The text on the image reads
I've hardly slept for the last few days. I think it's latent anxiety. During the day, I'm managing well enough. Once I try to sleep, the brain weasels (to use a friend's term) start cackling and weaseling. (I don't actually know what weasels do with their time.)
My usual tricks to combat the brain weasels are falling short. I'm really tired. Yesterday, while happily looking information up about time and whathaveyou, I almost put the aux end of my headphones into my ear instead of the audio out end of them.
I'm not letting it get me down, though. I've had a lot of practice at being tired from poor sleep or lack of sleep. I don't think details on why would add anything much right now, so I'll vaguely state it had to do with things like chronic pain and/or having multiple jobs and still wanting to, you know, go out and live. While being over-tired is not the best feeling, it's familiar. It's a little like being hugged too tight by a friend. It's uncomfortable, most likely it'll be over before it does lasting damage, and even though you really want it to end, the amount of control you have over that seems limited in this moment.
"Please," I rasped into the dark embrace of Haramore, the brain weasel, "just let me sleep. Two more hours. Just two!"
He cackled and writhed and coiled himself tighter around that weird memory of a backhanded compliment from 1997 that you didn't realize was mean until Patadon, Haramore's twin weasel brother, swatted it just so.
"Gah!" I called out quietly so I wouldn't wake my husband. "I thought she did like my shoes! Noooooooo!"
Or some such nonsense.
Today, I cope with the sleepy-tired with a plan to work on a version of The Rhinoceros Sutra. When the coronapocalypse sent us all to ground, my friend and fellow-artist, Ashi Sisk, and I were working on illustrating the verses together. That will still happen. I just can't work on oil paintings at home due to fumes, so my part of it is on pause. In the meantime, I can work on a different version. Maybe it's a preliminary version. Maybe these will be sketches for the collaboration. I don't know. But I think that now is the perfect time to delve into what it can mean to "walk alone like a rhinoceros."

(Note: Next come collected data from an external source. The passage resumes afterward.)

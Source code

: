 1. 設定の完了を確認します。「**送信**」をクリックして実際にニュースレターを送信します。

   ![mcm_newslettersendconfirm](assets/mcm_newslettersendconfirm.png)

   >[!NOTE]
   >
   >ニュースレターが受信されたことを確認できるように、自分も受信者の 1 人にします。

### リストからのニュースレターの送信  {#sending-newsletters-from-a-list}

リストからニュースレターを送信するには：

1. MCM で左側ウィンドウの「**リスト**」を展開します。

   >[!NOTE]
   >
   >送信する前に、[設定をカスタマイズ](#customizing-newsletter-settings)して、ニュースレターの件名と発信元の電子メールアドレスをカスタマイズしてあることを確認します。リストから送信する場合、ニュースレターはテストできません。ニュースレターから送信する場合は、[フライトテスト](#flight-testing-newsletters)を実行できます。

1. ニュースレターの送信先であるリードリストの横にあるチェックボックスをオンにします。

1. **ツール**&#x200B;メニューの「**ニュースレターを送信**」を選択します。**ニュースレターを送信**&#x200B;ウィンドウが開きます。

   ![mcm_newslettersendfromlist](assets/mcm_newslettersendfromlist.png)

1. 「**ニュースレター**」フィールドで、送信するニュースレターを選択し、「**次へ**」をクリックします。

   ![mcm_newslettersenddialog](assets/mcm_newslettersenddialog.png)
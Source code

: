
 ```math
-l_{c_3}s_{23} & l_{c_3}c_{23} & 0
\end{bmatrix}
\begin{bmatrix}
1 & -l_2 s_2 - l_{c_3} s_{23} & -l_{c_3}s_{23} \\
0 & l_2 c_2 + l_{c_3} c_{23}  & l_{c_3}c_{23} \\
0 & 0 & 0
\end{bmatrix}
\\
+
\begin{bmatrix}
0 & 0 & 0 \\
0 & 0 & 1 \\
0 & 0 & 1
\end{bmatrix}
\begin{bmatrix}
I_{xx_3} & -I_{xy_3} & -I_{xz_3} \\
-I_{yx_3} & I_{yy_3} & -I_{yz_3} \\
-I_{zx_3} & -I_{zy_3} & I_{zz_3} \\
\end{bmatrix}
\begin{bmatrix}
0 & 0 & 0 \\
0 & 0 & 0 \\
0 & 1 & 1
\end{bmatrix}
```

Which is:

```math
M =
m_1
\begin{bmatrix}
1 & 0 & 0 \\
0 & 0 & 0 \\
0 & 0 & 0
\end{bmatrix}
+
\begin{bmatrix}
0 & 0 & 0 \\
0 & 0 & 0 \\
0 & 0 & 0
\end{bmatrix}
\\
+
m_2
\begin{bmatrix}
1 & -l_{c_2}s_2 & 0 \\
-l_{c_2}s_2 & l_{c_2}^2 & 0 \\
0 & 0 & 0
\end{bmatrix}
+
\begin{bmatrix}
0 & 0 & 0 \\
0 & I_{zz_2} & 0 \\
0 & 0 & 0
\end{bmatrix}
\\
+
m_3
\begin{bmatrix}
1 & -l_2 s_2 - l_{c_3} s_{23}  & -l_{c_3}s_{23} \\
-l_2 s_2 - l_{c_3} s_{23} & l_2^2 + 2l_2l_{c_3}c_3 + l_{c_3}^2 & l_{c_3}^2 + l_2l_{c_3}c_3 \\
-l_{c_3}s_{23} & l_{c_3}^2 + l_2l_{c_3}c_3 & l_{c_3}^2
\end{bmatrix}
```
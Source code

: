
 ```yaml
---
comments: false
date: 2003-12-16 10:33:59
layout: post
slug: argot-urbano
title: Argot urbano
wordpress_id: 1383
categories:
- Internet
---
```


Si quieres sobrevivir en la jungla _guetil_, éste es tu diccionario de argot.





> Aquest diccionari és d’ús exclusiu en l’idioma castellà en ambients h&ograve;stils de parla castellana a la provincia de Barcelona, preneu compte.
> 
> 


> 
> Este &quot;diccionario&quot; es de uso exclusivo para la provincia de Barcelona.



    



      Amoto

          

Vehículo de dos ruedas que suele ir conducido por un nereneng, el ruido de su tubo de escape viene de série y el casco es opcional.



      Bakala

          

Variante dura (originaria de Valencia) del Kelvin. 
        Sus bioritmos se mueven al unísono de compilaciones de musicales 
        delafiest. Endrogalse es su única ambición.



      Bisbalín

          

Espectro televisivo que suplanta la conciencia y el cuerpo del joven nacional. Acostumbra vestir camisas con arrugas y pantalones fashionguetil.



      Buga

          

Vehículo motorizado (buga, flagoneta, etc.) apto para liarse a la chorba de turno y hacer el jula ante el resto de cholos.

I'm also coping with my wedding dress, my favorite boots, and my dangly bee earrings. The husband and I are going out for a walk because we desperately need exercise beyond what we can do at home—and sunshine—and our governor released a list of acceptable outdoor health activities. So. Yeah. We're gonna mask up (He made us matching rocket ship masks!) and see what our little world looks like out there.